**WORK ORDER:**
Report how many lines in the following entries contain "cases". Nothing else should be given.

**SOURCE RECORDS:**

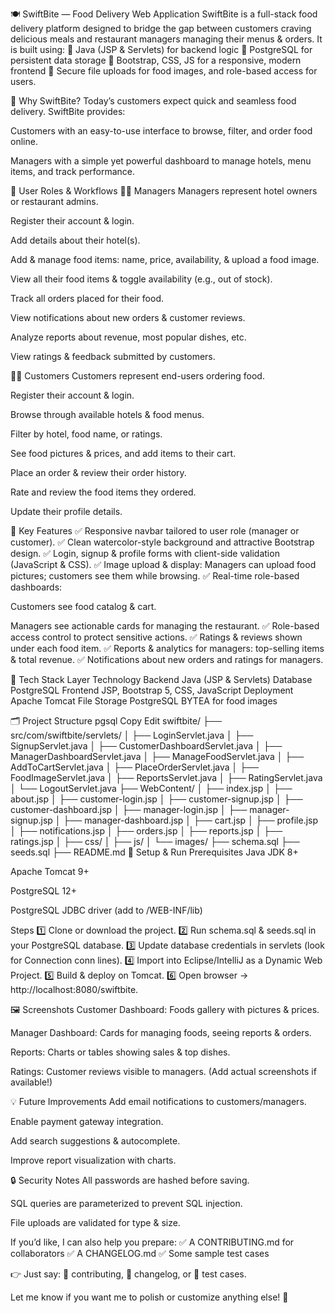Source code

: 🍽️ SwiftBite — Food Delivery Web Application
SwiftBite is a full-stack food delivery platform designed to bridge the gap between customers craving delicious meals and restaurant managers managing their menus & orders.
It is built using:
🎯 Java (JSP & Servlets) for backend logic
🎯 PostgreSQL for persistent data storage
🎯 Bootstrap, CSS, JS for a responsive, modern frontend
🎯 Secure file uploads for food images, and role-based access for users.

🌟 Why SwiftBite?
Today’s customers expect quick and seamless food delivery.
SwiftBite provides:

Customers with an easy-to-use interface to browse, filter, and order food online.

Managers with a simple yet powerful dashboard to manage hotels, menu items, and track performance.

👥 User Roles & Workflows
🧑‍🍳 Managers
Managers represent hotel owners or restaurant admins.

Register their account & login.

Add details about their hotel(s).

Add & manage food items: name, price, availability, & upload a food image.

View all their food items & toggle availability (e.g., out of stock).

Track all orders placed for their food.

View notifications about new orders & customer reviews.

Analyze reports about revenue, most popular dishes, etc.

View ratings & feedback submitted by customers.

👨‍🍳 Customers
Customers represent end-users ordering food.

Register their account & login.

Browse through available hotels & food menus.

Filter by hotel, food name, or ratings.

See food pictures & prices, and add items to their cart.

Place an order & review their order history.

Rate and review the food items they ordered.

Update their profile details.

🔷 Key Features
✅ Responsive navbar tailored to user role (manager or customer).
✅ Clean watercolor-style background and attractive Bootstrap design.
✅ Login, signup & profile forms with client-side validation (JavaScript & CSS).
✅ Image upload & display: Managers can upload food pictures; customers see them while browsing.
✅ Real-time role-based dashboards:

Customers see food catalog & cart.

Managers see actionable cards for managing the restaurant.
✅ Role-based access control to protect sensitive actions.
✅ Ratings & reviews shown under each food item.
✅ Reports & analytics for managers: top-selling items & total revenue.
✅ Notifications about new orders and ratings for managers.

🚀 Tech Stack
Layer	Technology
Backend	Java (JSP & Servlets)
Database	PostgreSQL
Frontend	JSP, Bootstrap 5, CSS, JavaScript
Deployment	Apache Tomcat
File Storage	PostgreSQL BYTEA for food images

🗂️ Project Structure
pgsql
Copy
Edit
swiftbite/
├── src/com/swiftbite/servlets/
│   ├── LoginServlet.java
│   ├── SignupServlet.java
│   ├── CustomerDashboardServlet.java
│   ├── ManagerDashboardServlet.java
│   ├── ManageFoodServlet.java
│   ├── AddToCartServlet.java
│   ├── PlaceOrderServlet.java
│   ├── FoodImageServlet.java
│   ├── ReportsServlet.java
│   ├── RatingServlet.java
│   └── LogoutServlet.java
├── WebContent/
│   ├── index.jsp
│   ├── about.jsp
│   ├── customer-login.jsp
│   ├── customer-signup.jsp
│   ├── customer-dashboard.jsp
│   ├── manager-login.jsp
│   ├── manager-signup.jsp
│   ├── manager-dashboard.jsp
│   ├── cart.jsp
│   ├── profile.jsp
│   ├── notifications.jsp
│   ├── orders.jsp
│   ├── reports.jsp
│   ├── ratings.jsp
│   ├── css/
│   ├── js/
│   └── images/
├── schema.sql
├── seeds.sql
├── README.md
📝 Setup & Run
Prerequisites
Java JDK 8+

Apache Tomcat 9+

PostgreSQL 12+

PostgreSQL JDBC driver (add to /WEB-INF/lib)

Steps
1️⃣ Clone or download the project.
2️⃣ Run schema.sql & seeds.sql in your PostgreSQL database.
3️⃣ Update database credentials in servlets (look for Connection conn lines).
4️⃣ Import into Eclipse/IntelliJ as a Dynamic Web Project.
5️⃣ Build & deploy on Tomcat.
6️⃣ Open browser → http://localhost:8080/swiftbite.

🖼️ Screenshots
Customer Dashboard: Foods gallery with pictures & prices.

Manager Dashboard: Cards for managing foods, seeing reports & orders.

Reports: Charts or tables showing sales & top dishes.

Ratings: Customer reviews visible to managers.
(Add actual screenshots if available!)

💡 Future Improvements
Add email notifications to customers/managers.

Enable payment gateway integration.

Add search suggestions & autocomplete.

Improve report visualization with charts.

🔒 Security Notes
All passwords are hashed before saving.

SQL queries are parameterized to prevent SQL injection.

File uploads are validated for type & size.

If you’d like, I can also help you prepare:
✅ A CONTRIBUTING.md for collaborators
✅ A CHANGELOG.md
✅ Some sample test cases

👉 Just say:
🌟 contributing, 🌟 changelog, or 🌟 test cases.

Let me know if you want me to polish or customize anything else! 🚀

==

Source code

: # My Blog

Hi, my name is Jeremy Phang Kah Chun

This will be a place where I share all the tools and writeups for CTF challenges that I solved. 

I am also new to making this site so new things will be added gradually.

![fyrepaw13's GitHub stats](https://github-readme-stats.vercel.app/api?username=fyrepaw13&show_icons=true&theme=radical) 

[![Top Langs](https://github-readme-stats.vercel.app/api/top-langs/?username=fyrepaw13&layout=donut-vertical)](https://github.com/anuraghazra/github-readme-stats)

**FINISHED EXERCISE:**
2